### Entries provided:
____________
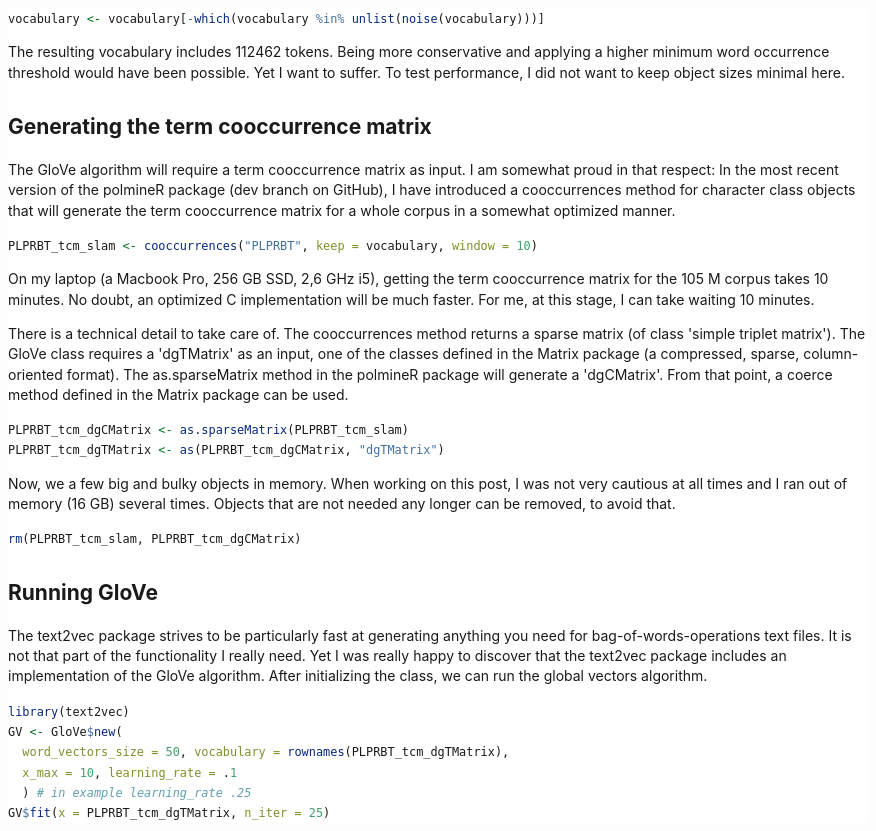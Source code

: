 
```r
vocabulary <- vocabulary[-which(vocabulary %in% unlist(noise(vocabulary)))]
```

The resulting vocabulary includes 112462 tokens. Being more conservative and applying a higher minimum word occurrence threshold would have been possible. Yet I want to suffer. To test performance, I did not want to keep object sizes minimal here.


Generating the term cooccurrence matrix
---------------------------------------

The GloVe algorithm will require a term cooccurrence matrix as input. I am somewhat proud in that respect: In the most recent version of the polmineR package (dev branch on GitHub), I have introduced a cooccurrences method for character class objects that will generate the term cooccurrence matrix for a whole corpus in a somewhat optimized manner. 


```r
PLPRBT_tcm_slam <- cooccurrences("PLPRBT", keep = vocabulary, window = 10)
```

On my laptop (a Macbook Pro, 256 GB SSD, 2,6 GHz i5), getting the term cooccurrence matrix for the 105 M corpus takes 10 minutes. No doubt, an optimized C implementation will be much faster. For me, at this stage, I can take waiting 10 minutes.

There is a technical detail to take care of. The cooccurrences method returns a sparse matrix (of class 'simple triplet matrix'). The GloVe class requires a 'dgTMatrix' as an input, one of the classes defined in the Matrix package (a compressed, sparse, column-oriented format). The as.sparseMatrix method in the polmineR package will generate a 'dgCMatrix'. From that point, a coerce method defined in the Matrix package can be used.


```r
PLPRBT_tcm_dgCMatrix <- as.sparseMatrix(PLPRBT_tcm_slam)
PLPRBT_tcm_dgTMatrix <- as(PLPRBT_tcm_dgCMatrix, "dgTMatrix")
```

Now, we a few big and bulky objects in memory. When working on this post, I was not very cautious at all times and I ran out of memory (16 GB) several times. Objects that are not needed any longer can be removed, to avoid that.


```r
rm(PLPRBT_tcm_slam, PLPRBT_tcm_dgCMatrix)
```


Running GloVe
-------------

The text2vec package strives to be particularly fast at generating anything you need for bag-of-words-operations text files. It is not that part of the functionality I really need. Yet I was really happy to discover that the text2vec package includes an implementation of the GloVe algorithm. After initializing the class, we can run the global vectors algorithm.



```r
library(text2vec)
GV <- GloVe$new(
  word_vectors_size = 50, vocabulary = rownames(PLPRBT_tcm_dgTMatrix),
  x_max = 10, learning_rate = .1
  ) # in example learning_rate .25
GV$fit(x = PLPRBT_tcm_dgTMatrix, n_iter = 25)
```
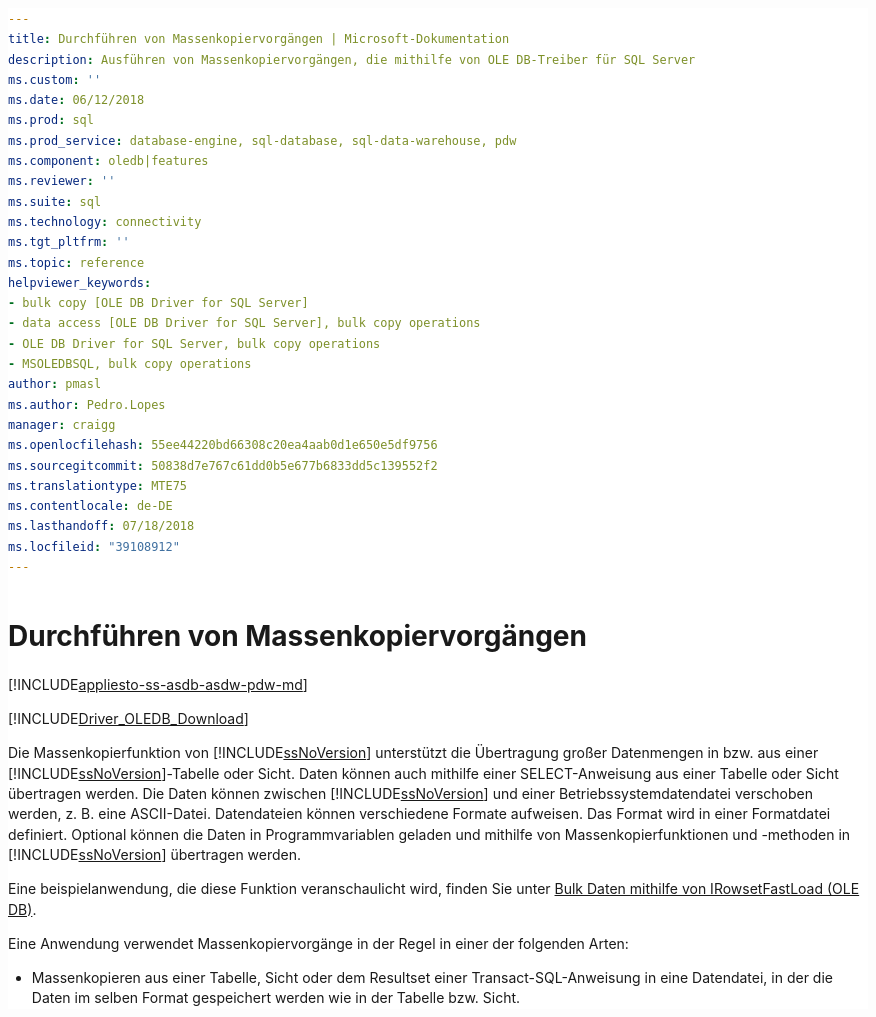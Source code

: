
 ```yaml
---
title: Durchführen von Massenkopiervorgängen | Microsoft-Dokumentation
description: Ausführen von Massenkopiervorgängen, die mithilfe von OLE DB-Treiber für SQL Server
ms.custom: ''
ms.date: 06/12/2018
ms.prod: sql
ms.prod_service: database-engine, sql-database, sql-data-warehouse, pdw
ms.component: oledb|features
ms.reviewer: ''
ms.suite: sql
ms.technology: connectivity
ms.tgt_pltfrm: ''
ms.topic: reference
helpviewer_keywords:
- bulk copy [OLE DB Driver for SQL Server]
- data access [OLE DB Driver for SQL Server], bulk copy operations
- OLE DB Driver for SQL Server, bulk copy operations
- MSOLEDBSQL, bulk copy operations
author: pmasl
ms.author: Pedro.Lopes
manager: craigg
ms.openlocfilehash: 55ee44220bd66308c20ea4aab0d1e650e5df9756
ms.sourcegitcommit: 50838d7e767c61dd0b5e677b6833dd5c139552f2
ms.translationtype: MTE75
ms.contentlocale: de-DE
ms.lasthandoff: 07/18/2018
ms.locfileid: "39108912"
---
```

# <a name="performing-bulk-copy-operations"></a>Durchführen von Massenkopiervorgängen
[!INCLUDE[appliesto-ss-asdb-asdw-pdw-md](../../../includes/appliesto-ss-asdb-asdw-pdw-md.md)]

[!INCLUDE[Driver_OLEDB_Download](../../../includes/driver_oledb_download.md)]

  Die Massenkopierfunktion von [!INCLUDE[ssNoVersion](../../../includes/ssnoversion-md.md)] unterstützt die Übertragung großer Datenmengen in bzw. aus einer [!INCLUDE[ssNoVersion](../../../includes/ssnoversion-md.md)]-Tabelle oder Sicht. Daten können auch mithilfe einer SELECT-Anweisung aus einer Tabelle oder Sicht übertragen werden. Die Daten können zwischen [!INCLUDE[ssNoVersion](../../../includes/ssnoversion-md.md)] und einer Betriebssystemdatendatei verschoben werden, z. B. eine ASCII-Datei. Datendateien können verschiedene Formate aufweisen. Das Format wird in einer Formatdatei definiert. Optional können die Daten in Programmvariablen geladen und mithilfe von Massenkopierfunktionen und -methoden in [!INCLUDE[ssNoVersion](../../../includes/ssnoversion-md.md)] übertragen werden.  
  
 Eine beispielanwendung, die diese Funktion veranschaulicht wird, finden Sie unter [Bulk Daten mithilfe von IRowsetFastLoad &#40;OLE DB&#41;](../../oledb/ole-db-how-to/bulk-copy-data-using-irowsetfastload-ole-db.md).  
  
 Eine Anwendung verwendet Massenkopiervorgänge in der Regel in einer der folgenden Arten:  
  
-   Massenkopieren aus einer Tabelle, Sicht oder dem Resultset einer Transact-SQL-Anweisung in eine Datendatei, in der die Daten im selben Format gespeichert werden wie in der Tabelle bzw. Sicht.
____________
Return all lines from the data that include the string "Tabelle".

  Die Massenkopierfunktion von [!INCLUDE[ssNoVersion](../../../includes/ssnoversion-md.md)] unterstützt die Übertragung großer Datenmengen in bzw. aus einer [!INCLUDE[ssNoVersion](../../../includes/ssnoversion-md.md)]-Tabelle oder Sicht. Daten können auch mithilfe einer SELECT-Anweisung aus einer Tabelle oder Sicht übertragen werden. Die Daten können zwischen [!INCLUDE[ssNoVersion](../../../includes/ssnoversion-md.md)] und einer Betriebssystemdatendatei verschoben werden, z. B. eine ASCII-Datei. Datendateien können verschiedene Formate aufweisen. Das Format wird in einer Formatdatei definiert. Optional können die Daten in Programmvariablen geladen und mithilfe von Massenkopierfunktionen und -methoden in [!INCLUDE[ssNoVersion](../../../includes/ssnoversion-md.md)] übertragen werden.  
-   Massenkopieren aus einer Tabelle, Sicht oder dem Resultset einer Transact-SQL-Anweisung in eine Datendatei, in der die Daten im selben Format gespeichert werden wie in der Tabelle bzw. Sicht.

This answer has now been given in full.